I have a big-image-encoder and a lot of (more than 200K) high resolution images. I want to save all the image-embeddings. I tried with TensorDataset but when i check if it was the same to load a saved-pre-calculated embedding or forrward the same image i see a little difference in the representation. In particular:
torch.max(saved_emb - same_image_forwarded)
Out[8]: tensor(3.1292e-07)
torch.sum(saved_emb - same_image_forwarded)
Out[9]: tensor(-7.6951e-06)

There is something i’m missing, or i have just a bug in my code and i have to find it.
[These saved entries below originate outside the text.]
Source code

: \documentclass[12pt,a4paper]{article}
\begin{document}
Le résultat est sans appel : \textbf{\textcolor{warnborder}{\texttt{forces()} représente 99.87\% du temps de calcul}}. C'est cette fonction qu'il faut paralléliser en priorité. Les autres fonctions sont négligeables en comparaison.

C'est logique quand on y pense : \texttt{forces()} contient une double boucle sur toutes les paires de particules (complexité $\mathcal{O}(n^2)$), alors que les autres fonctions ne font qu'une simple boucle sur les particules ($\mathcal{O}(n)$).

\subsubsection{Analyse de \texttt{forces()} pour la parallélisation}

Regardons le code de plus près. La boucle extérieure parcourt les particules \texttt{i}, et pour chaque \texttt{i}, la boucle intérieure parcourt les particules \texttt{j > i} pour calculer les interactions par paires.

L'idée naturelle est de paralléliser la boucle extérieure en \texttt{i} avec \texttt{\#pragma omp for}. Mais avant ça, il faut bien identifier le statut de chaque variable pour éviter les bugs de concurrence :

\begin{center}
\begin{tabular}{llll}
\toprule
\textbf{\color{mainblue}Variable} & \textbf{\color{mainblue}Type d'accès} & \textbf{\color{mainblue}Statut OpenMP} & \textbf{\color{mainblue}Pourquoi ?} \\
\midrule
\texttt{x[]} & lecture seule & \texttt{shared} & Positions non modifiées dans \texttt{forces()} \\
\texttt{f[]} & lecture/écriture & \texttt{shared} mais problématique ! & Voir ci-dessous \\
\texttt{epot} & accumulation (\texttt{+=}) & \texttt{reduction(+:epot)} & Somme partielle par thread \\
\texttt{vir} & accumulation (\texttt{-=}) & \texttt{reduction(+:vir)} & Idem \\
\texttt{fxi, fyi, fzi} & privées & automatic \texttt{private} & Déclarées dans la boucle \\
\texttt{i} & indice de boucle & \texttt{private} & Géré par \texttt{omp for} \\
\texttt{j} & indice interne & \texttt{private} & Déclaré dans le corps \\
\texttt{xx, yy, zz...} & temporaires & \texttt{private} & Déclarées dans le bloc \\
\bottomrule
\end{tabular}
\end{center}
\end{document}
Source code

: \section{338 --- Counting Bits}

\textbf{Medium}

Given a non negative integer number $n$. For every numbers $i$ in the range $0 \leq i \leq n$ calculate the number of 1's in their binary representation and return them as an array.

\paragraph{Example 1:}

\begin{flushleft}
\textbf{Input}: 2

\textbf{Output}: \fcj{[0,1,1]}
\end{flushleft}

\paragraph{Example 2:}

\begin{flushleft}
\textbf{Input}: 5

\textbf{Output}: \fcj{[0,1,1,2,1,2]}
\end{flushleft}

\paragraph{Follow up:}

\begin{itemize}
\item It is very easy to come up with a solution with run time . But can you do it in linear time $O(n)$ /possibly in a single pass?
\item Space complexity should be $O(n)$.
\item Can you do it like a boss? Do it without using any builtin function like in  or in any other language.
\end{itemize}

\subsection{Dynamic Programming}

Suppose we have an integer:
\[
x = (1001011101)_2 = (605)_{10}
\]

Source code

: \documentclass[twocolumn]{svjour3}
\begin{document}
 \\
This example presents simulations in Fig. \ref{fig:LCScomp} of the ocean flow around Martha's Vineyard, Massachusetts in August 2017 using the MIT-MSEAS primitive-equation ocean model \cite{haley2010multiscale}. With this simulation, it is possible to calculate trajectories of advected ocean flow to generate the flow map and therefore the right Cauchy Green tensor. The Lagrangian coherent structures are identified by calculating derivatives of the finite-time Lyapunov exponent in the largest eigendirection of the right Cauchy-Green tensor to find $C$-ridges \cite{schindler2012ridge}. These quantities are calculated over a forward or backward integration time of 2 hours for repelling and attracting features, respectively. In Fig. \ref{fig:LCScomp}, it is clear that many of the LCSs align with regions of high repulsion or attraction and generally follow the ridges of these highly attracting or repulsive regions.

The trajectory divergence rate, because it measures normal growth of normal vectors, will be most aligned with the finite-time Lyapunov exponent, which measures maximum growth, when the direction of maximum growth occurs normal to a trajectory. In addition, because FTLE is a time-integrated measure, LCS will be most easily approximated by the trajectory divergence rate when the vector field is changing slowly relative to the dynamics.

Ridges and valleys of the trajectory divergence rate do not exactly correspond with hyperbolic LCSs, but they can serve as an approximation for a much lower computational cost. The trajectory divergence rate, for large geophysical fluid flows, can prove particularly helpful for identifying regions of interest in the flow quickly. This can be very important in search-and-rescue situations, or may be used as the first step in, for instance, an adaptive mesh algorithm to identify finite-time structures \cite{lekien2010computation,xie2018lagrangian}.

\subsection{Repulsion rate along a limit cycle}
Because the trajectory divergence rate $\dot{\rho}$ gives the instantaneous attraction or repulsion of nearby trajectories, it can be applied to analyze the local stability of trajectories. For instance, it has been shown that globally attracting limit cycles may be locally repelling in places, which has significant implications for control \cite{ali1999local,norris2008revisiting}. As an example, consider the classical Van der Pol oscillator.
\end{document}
Thanks in advance and sorry for my english

ptrblck · April 17, 2023, 12:09am

I don’t know how you are computing these embeddings, but I guess these are output features of a model.
If so, you are most likely seeing the expected small errors caused by the limited floating point precision and a different order of operations.
If you need more precision you might need to use a wider type, such as float64, for a performance penalty.

marcomixer99 · April 17, 2023, 12:13am

Thanks for the quick response! Yes, these are output features of a model.
I thought that putting the model in evaluation mode and setting a seed would let me get the same exactly features embeddings.
what do you mean with “a different order of operations”?

marcomixer99 · April 17, 2023, 12:16am

I’m computing these emebeddings because the image-encoder is only my freezed backbone. I just want to fine tune a simple adapetr on it. So i would like to store these feature embeddings to train only the adapter, cause i want the backbone freezed

ptrblck · April 17, 2023, 12:18am

A different order of operations can cause small, but expected, numerical differences as seen e.g. in this small example using sum:

x = torch.randn(100, 100)
s1 = x.sum()
s2 = x.sum(0).sum()
print((s1 - s2).abs().max())
# tensor(1.5259e-05)

If you want to get deterministic results you would have to check the Reproducibility docs.
Note that these small errors are usually harmless and in case your model or use case is sensitive to small errors in the ~1e-5 range you might need to use a wider dtype as already mentioned.

marcomixer99 · April 17, 2023, 12:20am

Perfect! Thank you very much!